Step Two: Ask the person’s name.
Next, the officer says something about the behavior – “I see something is bothering you” or “You seem angry”– inviting the person to express their gripes, fears, issues. Officers can let it tumble out as if they have all day.
Step Four: Cops summarize what they’ve heard – “Let me see if I understand you…” – without legitimizing delusions about, say, CIA bugs in the patio.
When those four steps are completed, officers have laid the foundation for smoother, more successful dialogue.
It sounds easy.
Then Cochran started picking people out of the audience. They played the cop while he played a distraught person.

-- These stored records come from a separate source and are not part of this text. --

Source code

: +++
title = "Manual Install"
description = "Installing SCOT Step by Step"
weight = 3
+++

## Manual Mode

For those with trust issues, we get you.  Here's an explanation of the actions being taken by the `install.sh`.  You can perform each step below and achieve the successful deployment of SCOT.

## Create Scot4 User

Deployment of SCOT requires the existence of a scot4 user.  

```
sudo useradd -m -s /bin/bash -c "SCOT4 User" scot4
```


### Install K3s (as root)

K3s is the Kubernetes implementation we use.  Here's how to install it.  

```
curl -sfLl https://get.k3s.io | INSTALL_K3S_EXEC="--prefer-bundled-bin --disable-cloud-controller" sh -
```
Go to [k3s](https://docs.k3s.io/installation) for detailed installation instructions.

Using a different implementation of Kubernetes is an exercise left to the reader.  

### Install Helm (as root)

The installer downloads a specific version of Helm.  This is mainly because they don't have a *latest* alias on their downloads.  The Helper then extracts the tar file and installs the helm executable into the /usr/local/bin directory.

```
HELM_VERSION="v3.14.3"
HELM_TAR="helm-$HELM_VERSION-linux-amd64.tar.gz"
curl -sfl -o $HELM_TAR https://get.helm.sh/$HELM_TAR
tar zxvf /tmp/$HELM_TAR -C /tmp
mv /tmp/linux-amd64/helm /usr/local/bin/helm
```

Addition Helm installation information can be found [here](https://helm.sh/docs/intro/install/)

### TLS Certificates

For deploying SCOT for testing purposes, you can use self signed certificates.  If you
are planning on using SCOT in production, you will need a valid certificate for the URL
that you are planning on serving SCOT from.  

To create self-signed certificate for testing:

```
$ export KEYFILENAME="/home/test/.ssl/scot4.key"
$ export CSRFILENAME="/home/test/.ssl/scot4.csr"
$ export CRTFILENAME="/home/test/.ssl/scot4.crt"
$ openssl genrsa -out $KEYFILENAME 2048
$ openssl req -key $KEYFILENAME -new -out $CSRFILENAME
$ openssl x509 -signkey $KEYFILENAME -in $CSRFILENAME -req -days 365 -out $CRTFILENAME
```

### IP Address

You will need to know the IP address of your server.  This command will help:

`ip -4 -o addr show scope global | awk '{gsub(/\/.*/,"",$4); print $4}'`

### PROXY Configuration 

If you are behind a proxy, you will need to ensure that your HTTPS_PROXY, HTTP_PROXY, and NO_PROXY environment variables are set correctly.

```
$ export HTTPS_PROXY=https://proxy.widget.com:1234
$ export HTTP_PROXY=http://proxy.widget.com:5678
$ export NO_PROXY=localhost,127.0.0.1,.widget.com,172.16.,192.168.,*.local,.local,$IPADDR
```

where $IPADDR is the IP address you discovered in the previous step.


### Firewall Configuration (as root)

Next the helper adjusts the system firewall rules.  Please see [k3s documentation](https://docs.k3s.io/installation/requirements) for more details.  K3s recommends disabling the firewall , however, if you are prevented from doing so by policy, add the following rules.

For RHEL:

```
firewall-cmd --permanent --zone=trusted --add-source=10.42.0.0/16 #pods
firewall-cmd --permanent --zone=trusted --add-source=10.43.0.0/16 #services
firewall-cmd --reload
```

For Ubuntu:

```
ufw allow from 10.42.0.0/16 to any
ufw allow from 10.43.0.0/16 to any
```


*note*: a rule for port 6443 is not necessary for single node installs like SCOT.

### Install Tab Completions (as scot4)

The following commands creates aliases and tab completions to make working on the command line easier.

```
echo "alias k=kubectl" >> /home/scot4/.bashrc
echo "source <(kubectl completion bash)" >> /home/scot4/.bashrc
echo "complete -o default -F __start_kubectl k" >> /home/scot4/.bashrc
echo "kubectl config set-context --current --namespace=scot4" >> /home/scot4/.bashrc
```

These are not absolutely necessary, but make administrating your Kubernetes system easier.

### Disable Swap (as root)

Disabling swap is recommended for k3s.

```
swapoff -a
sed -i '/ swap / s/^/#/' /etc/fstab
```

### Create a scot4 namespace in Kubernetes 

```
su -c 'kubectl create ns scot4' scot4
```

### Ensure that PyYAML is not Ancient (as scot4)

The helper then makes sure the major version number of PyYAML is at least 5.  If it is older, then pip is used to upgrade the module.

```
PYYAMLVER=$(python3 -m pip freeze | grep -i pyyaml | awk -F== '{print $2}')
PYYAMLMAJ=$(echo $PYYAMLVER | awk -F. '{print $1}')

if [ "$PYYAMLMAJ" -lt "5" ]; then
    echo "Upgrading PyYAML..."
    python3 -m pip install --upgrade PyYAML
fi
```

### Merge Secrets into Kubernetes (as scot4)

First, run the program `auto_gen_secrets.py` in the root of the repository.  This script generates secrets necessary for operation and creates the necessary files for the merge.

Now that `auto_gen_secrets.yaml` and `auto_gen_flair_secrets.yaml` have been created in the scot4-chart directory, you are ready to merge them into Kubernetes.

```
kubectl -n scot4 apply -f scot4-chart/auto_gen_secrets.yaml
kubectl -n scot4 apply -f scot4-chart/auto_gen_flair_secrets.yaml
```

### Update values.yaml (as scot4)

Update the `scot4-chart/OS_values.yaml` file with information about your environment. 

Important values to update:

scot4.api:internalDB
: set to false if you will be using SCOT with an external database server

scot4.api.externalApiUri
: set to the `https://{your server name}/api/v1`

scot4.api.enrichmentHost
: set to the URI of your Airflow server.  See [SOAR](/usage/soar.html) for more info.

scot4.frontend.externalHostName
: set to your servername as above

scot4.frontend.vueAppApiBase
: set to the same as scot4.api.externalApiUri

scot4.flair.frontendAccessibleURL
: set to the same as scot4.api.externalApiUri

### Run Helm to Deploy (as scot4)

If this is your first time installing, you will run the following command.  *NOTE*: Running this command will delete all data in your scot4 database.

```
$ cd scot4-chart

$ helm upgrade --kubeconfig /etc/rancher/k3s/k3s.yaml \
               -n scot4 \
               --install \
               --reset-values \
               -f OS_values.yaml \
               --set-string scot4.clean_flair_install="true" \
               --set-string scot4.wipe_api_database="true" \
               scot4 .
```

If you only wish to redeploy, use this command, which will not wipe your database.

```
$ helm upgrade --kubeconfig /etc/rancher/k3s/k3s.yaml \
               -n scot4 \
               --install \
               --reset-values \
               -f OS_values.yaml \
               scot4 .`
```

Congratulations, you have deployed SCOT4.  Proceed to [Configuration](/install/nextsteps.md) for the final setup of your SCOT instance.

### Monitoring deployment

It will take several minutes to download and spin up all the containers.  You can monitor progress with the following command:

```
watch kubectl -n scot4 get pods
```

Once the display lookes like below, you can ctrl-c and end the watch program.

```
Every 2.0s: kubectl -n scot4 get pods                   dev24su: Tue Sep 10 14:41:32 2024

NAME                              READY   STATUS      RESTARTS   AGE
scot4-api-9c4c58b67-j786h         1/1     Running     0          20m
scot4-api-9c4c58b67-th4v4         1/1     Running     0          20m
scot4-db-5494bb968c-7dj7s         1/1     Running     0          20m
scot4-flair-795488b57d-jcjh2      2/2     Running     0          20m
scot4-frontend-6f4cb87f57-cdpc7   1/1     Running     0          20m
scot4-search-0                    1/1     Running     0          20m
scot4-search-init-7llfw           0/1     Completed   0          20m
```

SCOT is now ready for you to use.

Quickly, it grew clear that situations can go awry when someone refuses to give their name, or just wants the cop to leave, or barely communicates.
With Cochran going in three directions at once, his handpicked “officers” became deer in the headlights. He urged them to improvise. Step Two could become Step Three if needed, or even Step Four. Sometimes, simply getting the person’s name seemed a long way off. The chance that they would spill their troubles seemed even more remote.
It wasn’t easy.
But it can be done.
A Town of Tonawanda CIT officer wore a body camera when she and a partner were called to a home by a mother whose adult son was going off the rails. The man was threatening her and ranting in the basement about the stresses of life.
In the video, the female officer learns the son’s name from his mother – we’ll call him “Craig” – and as she approaches the basement, you can hear him shouting.
She and a male partner move slowly down the stairs and spot him several feet off. She gives her name and asks Craig by name how he’s doing.
“Not good.”
“Not good? What’s going on?”
“I don’t know. … I don’t know how to fix it. It’s been going on for years, and it just gets worse and worse and worse every day. Yesterday I had a blowup, and then today I woke up like this.”
“Who have you talked to about this?” the female officer asked. “Do you have a doctor? Do you want us to help you? Do you want us to get you some help?”
“I have no idea.”
“Well, we’d be more than happy to help you,” she says. Her voice is softening, almost to that of a mother soothing a child.
The male officer, speaking as quietly as if he’s in a library, assures Craig they just want to help.
They are watching his body language, keeping a respectful distance. Eventually, he sits down and takes off his cap. He looks weary.
“Do you have like a counselor, somebody to talk to?” Craig is asked.
He shakes his head no.
Providing reassurance
“So when you feel this way, you have nothing, nobody? OK, that’s very harsh,” the female officer says, trying to connect with him emotionally. “That’s really tough. You can’t do it on your own. How do you feel about that? Do you want us to help you out with that? We are here just to help.”
He flares up again.
“I don’t know what to do. I don’t know how to … fix this problem, and keep my job, and pay my bills. …”
But minutes later, she and her partner have him moving calmly to an ambulance and to the hospital with the promise that they are going to find him a regular counselor.
“Right now, the most important thing is what?” she asks him. “Helping you. Right?”